ASSIGNED TASK -
Every line from the beginning of the records below up to the one holding "Before we jump" should be quoted exactly; leave out the rest.

EXTRACTED ENTRIES -
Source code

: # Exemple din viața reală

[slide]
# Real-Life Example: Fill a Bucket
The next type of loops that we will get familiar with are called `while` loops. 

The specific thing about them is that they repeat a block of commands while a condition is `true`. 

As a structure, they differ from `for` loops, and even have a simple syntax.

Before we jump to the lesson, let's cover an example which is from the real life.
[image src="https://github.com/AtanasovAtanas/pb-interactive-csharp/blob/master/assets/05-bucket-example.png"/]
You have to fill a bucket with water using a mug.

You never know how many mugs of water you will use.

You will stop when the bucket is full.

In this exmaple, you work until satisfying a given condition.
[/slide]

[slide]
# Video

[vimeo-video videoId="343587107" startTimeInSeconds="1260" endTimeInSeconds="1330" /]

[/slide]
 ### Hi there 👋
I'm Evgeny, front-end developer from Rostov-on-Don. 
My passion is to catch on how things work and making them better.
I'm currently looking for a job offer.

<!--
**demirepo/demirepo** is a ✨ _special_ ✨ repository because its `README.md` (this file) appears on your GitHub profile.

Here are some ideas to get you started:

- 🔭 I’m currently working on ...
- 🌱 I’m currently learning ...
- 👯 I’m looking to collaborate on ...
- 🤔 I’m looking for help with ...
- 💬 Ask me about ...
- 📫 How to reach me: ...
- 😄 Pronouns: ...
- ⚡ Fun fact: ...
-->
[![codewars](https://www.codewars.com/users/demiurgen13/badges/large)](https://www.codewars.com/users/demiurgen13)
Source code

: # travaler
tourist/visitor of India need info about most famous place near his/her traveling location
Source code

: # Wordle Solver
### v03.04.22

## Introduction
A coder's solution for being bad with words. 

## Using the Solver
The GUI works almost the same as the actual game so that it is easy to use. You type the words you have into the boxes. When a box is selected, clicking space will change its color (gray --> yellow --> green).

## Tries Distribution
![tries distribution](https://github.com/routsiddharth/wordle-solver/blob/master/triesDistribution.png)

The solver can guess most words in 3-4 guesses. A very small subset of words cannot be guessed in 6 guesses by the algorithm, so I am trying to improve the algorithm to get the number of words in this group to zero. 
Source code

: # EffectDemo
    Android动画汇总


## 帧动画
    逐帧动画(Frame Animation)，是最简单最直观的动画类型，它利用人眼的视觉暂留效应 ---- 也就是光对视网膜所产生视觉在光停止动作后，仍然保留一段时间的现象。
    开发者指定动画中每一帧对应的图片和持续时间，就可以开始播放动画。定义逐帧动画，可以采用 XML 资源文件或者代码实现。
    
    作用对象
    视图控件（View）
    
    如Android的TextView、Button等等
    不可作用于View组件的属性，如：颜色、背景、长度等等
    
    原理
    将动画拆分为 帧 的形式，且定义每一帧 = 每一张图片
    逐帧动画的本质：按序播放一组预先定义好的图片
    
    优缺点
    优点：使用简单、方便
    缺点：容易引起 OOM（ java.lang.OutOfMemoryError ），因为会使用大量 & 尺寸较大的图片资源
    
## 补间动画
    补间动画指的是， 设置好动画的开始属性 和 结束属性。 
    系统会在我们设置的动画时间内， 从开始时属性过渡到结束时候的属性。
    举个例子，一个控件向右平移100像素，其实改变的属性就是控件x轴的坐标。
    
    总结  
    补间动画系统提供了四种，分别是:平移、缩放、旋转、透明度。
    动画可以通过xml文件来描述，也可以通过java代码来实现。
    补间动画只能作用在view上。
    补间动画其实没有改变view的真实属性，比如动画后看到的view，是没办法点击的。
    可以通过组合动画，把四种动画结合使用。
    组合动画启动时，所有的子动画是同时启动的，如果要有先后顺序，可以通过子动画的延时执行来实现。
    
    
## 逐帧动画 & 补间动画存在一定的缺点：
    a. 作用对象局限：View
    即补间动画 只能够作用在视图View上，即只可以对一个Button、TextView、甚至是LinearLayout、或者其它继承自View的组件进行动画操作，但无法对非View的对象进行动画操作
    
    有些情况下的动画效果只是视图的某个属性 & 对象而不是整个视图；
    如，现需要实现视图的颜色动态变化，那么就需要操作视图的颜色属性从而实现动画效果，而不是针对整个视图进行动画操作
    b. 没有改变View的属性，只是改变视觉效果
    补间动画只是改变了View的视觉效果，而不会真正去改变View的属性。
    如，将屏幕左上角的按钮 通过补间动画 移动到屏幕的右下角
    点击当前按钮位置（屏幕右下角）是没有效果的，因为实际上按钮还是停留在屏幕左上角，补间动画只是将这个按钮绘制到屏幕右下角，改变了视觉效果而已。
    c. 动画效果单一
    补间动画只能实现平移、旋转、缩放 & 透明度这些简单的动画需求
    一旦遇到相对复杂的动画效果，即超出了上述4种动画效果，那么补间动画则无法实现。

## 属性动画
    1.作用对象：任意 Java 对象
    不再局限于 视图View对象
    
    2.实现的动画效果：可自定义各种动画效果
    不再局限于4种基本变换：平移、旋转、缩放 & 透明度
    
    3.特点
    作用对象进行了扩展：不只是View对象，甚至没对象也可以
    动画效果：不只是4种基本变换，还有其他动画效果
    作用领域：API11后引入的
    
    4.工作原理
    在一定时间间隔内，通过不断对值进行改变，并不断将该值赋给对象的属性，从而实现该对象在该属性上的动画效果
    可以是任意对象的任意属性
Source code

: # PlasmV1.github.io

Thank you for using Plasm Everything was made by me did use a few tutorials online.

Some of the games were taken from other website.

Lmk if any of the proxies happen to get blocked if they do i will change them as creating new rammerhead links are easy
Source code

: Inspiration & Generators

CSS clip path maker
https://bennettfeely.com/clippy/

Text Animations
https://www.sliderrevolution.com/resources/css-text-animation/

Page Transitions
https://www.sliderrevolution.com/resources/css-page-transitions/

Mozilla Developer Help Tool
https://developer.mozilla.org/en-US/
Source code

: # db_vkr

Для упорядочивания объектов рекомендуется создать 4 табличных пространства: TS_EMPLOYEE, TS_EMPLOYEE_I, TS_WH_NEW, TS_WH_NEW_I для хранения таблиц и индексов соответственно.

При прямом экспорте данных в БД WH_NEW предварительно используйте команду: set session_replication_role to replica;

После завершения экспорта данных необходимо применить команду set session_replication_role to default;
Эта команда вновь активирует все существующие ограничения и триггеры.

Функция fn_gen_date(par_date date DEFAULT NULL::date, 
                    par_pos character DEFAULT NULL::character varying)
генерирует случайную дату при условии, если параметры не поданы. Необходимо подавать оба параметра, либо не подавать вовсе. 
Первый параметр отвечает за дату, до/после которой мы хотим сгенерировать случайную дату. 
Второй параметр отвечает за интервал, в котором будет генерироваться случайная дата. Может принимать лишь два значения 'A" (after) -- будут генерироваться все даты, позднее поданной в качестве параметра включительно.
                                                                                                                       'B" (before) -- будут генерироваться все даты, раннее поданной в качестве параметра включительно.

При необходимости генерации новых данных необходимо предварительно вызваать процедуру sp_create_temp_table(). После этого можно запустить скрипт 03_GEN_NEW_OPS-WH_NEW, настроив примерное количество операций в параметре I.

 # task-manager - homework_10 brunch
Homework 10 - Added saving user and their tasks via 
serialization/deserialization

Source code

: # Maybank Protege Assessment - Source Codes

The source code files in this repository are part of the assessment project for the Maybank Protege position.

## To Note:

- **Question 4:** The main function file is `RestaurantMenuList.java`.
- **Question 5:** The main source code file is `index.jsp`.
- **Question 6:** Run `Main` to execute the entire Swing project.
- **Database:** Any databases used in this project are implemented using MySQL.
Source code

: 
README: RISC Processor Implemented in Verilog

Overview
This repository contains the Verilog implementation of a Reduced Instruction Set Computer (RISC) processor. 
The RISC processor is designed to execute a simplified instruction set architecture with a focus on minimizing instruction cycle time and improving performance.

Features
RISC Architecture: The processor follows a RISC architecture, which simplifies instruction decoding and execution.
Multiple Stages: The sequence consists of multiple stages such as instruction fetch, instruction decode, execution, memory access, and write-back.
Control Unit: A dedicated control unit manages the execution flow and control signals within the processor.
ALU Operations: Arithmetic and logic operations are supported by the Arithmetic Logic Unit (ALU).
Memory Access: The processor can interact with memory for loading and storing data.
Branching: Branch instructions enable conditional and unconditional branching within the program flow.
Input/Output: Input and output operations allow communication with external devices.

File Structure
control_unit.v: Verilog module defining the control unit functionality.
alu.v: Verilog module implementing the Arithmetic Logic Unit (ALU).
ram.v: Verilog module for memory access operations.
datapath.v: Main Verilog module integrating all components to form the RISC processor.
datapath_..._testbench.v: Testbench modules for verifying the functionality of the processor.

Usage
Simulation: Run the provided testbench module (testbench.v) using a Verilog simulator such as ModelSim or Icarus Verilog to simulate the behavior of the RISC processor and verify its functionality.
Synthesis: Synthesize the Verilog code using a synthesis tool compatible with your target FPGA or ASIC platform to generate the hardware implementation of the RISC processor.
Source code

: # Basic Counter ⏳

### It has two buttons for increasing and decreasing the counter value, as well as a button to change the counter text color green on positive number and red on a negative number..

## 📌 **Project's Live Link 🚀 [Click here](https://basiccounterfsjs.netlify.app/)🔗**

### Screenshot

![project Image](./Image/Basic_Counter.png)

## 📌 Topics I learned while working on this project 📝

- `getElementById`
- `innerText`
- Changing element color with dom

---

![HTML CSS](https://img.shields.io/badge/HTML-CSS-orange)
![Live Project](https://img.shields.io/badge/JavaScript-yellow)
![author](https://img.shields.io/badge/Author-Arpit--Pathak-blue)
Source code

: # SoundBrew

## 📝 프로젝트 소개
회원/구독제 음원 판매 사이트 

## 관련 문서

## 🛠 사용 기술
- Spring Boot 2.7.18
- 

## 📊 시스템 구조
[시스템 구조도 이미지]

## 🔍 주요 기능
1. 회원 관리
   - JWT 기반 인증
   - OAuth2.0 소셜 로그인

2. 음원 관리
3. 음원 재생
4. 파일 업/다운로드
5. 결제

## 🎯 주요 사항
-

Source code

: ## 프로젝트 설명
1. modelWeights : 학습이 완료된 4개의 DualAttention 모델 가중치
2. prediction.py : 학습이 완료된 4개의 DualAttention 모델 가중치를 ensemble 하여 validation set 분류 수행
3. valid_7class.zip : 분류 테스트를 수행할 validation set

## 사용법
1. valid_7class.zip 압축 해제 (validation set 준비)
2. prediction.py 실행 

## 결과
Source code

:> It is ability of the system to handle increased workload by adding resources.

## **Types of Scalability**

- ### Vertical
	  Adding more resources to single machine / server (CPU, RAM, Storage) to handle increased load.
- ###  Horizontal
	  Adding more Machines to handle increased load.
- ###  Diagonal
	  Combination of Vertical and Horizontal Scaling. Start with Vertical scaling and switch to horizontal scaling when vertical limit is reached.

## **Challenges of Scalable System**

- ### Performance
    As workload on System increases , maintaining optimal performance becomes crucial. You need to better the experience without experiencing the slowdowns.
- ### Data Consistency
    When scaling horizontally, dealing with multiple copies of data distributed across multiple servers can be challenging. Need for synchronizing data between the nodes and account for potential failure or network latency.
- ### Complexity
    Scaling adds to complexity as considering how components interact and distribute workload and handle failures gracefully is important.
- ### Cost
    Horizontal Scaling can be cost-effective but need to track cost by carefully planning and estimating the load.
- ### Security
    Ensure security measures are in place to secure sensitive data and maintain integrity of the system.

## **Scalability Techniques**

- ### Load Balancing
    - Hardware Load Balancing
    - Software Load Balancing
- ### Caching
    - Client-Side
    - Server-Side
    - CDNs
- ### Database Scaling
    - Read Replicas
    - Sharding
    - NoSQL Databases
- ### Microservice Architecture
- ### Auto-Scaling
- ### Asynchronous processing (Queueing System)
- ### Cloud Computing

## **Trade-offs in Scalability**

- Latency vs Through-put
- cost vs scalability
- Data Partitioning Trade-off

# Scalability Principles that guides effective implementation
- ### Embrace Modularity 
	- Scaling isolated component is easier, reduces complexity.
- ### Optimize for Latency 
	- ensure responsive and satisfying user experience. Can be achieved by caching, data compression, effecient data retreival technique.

SOLUTION TO THIS PROBLEM -
Source code

: # Exemple din viața reală

[slide]
# Real-Life Example: Fill a Bucket
The next type of loops that we will get familiar with are called `while` loops. 

The specific thing about them is that they repeat a block of commands while a condition is `true`. 

As a structure, they differ from `for` loops, and even have a simple syntax.

Before we jump to the lesson, let's cover an example which is from the real life.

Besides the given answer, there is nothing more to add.